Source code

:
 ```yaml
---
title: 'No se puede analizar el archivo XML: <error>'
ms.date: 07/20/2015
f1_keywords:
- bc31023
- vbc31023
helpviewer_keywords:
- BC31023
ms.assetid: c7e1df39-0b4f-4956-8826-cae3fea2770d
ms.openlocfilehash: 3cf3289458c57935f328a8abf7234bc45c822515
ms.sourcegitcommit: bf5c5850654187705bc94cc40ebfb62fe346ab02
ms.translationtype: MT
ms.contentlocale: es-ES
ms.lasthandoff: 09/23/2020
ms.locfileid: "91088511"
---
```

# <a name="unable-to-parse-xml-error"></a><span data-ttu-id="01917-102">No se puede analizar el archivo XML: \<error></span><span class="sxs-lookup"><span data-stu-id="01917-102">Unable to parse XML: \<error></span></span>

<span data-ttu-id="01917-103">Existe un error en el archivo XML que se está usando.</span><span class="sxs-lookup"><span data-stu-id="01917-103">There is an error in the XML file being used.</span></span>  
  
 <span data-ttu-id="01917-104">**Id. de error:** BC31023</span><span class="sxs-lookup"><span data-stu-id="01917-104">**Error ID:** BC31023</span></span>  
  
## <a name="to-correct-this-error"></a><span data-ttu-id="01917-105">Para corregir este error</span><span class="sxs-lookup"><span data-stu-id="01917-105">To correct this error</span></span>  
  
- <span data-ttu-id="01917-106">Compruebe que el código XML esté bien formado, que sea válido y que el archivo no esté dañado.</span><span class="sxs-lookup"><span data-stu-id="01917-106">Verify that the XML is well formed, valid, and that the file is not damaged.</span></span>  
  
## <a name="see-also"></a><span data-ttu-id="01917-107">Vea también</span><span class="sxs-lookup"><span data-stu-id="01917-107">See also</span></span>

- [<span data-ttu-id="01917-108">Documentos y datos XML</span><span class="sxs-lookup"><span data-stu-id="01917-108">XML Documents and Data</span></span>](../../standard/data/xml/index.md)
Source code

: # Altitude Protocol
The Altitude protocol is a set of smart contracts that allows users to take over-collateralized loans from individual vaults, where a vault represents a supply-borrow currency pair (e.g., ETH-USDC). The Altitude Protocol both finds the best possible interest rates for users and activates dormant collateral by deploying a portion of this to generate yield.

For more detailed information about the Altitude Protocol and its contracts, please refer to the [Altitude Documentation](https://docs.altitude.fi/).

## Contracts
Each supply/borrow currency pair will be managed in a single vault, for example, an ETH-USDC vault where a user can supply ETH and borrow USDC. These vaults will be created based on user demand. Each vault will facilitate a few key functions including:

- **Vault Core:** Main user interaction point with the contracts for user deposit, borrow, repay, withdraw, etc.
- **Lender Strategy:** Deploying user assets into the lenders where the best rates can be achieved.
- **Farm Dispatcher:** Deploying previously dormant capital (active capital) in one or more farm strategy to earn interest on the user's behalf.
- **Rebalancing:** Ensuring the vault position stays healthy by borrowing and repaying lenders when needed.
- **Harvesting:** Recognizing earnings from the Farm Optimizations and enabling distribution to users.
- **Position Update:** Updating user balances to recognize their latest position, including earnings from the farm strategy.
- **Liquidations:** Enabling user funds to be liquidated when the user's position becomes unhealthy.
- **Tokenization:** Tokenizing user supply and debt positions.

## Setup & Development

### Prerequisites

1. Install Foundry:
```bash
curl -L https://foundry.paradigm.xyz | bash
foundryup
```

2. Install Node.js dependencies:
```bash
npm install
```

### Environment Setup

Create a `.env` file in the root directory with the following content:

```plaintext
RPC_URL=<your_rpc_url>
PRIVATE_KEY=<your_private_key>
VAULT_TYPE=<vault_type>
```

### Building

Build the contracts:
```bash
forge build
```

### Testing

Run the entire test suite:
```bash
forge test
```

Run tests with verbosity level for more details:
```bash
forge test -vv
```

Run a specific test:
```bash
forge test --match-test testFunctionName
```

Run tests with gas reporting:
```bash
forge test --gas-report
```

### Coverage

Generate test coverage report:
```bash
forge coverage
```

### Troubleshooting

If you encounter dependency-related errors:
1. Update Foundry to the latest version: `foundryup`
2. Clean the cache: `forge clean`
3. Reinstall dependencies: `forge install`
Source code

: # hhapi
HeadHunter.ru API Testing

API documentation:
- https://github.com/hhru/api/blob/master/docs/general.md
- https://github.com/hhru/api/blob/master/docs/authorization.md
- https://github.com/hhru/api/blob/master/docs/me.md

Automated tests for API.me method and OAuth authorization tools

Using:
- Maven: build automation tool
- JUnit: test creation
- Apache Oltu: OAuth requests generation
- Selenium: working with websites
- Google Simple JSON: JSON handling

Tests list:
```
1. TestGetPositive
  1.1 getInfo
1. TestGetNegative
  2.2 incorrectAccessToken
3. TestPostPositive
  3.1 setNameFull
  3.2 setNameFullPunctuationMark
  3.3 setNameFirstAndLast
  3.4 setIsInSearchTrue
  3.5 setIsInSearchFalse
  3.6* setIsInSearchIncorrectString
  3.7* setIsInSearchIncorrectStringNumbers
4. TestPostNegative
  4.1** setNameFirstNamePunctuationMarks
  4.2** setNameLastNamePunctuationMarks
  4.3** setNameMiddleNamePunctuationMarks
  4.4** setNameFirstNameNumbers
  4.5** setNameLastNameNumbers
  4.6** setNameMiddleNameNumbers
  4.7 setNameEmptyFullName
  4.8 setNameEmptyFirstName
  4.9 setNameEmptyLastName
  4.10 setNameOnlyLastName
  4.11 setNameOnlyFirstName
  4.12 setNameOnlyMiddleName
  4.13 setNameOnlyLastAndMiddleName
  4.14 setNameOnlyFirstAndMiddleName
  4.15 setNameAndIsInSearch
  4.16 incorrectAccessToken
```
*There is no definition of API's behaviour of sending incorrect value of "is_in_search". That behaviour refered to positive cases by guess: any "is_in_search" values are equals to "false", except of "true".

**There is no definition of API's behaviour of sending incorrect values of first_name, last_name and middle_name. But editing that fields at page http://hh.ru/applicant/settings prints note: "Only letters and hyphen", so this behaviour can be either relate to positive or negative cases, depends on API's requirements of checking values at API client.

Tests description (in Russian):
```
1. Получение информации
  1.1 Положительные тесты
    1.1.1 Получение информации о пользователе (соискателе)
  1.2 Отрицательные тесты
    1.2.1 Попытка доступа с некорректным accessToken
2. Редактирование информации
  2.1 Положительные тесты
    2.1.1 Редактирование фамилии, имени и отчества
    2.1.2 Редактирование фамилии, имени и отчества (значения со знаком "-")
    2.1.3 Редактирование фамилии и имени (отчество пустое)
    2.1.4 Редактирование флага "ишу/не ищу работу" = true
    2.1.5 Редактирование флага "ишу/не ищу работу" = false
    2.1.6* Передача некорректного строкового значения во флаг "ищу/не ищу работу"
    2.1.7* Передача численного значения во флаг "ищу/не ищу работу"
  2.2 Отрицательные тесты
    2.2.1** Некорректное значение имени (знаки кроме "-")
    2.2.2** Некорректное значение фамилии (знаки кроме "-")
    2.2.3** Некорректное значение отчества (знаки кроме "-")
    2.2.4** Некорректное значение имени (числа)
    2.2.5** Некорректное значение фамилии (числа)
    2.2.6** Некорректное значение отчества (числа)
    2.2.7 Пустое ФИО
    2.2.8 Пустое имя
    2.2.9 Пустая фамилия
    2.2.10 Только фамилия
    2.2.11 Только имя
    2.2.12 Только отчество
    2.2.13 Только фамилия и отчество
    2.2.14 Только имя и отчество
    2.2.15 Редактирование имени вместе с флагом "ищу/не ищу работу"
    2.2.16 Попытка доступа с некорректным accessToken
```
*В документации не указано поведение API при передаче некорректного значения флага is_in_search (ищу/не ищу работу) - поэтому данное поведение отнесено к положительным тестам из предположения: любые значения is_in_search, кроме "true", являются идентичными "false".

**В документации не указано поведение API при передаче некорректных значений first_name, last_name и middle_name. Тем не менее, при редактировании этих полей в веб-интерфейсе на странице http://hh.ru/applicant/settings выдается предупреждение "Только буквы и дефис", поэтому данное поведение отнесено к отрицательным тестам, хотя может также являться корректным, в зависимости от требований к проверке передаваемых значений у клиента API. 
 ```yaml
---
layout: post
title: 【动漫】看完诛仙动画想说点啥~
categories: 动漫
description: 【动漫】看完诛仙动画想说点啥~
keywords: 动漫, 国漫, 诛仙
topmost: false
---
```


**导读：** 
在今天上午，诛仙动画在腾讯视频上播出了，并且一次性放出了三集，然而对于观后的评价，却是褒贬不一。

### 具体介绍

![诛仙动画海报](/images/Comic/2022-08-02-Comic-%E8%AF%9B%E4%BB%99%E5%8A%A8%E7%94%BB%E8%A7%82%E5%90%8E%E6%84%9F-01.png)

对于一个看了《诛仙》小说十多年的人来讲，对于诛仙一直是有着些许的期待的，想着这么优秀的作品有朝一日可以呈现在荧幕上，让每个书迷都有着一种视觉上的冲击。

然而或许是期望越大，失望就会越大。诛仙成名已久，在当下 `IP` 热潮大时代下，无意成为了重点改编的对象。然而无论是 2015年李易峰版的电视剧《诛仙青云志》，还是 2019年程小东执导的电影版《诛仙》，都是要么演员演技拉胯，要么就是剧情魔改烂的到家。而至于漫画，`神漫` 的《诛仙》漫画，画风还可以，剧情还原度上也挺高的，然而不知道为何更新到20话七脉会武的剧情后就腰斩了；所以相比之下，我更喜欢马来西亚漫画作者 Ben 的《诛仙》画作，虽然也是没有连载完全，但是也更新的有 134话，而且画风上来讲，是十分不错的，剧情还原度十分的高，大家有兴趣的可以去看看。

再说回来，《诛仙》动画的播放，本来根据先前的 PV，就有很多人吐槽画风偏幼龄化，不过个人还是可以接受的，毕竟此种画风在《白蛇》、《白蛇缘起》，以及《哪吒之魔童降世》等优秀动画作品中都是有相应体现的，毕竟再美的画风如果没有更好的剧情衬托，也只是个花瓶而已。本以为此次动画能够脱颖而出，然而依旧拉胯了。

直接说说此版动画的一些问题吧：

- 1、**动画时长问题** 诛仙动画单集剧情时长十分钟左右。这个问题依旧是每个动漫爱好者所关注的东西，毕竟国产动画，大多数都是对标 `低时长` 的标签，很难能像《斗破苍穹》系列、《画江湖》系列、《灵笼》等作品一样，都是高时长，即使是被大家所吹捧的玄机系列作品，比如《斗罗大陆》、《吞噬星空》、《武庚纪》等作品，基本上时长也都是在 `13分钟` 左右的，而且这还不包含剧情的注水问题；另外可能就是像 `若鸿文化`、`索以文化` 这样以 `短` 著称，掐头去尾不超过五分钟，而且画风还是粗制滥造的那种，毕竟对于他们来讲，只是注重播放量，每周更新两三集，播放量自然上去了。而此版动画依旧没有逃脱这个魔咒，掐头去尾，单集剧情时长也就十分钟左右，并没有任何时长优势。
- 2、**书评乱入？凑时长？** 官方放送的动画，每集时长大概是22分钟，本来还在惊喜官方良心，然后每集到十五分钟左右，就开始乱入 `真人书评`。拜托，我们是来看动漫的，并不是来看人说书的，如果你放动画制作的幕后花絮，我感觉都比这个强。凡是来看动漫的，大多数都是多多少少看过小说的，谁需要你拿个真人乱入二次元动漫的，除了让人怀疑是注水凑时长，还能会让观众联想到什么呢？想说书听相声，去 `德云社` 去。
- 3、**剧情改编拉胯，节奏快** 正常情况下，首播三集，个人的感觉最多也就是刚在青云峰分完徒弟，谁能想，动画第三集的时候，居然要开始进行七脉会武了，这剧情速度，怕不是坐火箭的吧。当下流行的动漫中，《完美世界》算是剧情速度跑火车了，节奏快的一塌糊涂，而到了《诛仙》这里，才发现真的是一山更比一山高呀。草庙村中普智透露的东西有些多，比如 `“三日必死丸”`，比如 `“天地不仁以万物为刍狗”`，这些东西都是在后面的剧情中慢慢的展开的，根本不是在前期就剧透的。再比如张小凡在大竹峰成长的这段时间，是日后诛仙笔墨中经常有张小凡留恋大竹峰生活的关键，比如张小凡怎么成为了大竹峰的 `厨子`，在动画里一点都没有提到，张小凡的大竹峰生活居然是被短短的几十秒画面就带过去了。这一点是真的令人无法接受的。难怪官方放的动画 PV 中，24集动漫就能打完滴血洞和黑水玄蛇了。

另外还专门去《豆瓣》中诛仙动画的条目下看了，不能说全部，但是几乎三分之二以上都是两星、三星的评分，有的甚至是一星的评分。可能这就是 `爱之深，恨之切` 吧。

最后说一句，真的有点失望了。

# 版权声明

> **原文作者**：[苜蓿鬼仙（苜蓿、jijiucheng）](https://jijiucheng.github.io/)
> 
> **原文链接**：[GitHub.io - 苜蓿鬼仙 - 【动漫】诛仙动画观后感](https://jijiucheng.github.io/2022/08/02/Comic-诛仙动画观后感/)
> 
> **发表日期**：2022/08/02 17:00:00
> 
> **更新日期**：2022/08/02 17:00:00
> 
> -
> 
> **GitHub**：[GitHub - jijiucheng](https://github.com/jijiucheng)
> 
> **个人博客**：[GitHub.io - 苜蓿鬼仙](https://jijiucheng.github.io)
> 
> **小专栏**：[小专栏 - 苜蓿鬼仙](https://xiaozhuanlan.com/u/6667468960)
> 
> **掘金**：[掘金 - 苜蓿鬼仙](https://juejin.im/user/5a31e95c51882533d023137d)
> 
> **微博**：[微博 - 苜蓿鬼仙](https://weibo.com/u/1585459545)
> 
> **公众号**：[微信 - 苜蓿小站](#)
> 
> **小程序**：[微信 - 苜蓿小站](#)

* ASSIGNED TASK *
Reproduce the listing above exactly as far as the line with "parse XML: \<error></span></span>", that line included.

* OUTPUT OF THE EXERCISE *
Source code

:
 ```yaml
---
title: 'No se puede analizar el archivo XML: <error>'
ms.date: 07/20/2015
f1_keywords:
- bc31023
- vbc31023
helpviewer_keywords:
- BC31023
ms.assetid: c7e1df39-0b4f-4956-8826-cae3fea2770d
ms.openlocfilehash: 3cf3289458c57935f328a8abf7234bc45c822515
ms.sourcegitcommit: bf5c5850654187705bc94cc40ebfb62fe346ab02
ms.translationtype: MT
ms.contentlocale: es-ES
ms.lasthandoff: 09/23/2020
ms.locfileid: "91088511"
---
```

# <a name="unable-to-parse-xml-error"></a><span data-ttu-id="01917-102">No se puede analizar el archivo XML: \<error></span><span class="sxs-lookup"><span data-stu-id="01917-102">Unable to parse XML: \<error></span></span>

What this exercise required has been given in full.